* EXERCISE PROMPT *
All of the entries should be returned without a single change.

══ GIVEN DATA

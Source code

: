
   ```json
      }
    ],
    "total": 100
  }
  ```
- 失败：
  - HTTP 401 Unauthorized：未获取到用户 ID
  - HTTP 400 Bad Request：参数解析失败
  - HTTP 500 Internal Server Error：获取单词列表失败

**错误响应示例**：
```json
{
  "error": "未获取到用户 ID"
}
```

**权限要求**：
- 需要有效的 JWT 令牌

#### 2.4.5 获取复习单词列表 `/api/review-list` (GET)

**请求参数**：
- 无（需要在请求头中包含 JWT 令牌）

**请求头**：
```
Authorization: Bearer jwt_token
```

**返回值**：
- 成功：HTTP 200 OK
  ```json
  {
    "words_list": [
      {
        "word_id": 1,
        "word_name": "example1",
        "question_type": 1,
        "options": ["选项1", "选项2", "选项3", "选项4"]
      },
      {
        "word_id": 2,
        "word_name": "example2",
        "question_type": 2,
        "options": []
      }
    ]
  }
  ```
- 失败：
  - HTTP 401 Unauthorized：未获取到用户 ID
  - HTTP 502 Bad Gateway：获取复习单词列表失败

════

* PROBLEM SOLUTION *
Source code

:
   ```json
      }
    ],
    "total": 100
  }
  ```
- 失败：
  - HTTP 401 Unauthorized：未获取到用户 ID
  - HTTP 400 Bad Request：参数解析失败
  - HTTP 500 Internal Server Error：获取单词列表失败

**错误响应示例**：
```json
{
  "error": "未获取到用户 ID"
}
```

**权限要求**：
- 需要有效的 JWT 令牌

#### 2.4.5 获取复习单词列表 `/api/review-list` (GET)

**请求参数**：
- 无（需要在请求头中包含 JWT 令牌）

**请求头**：
```
Authorization: Bearer jwt_token
```

**返回值**：
- 成功：HTTP 200 OK
  ```json
  {
    "words_list": [
      {
        "word_id": 1,
        "word_name": "example1",
        "question_type": 1,
        "options": ["选项1", "选项2", "选项3", "选项4"]
      },
      {
        "word_id": 2,
        "word_name": "example2",
        "question_type": 2,
        "options": []
      }
    ]
  }
  ```
- 失败：
  - HTTP 401 Unauthorized：未获取到用户 ID
  - HTTP 502 Bad Gateway：获取复习单词列表失败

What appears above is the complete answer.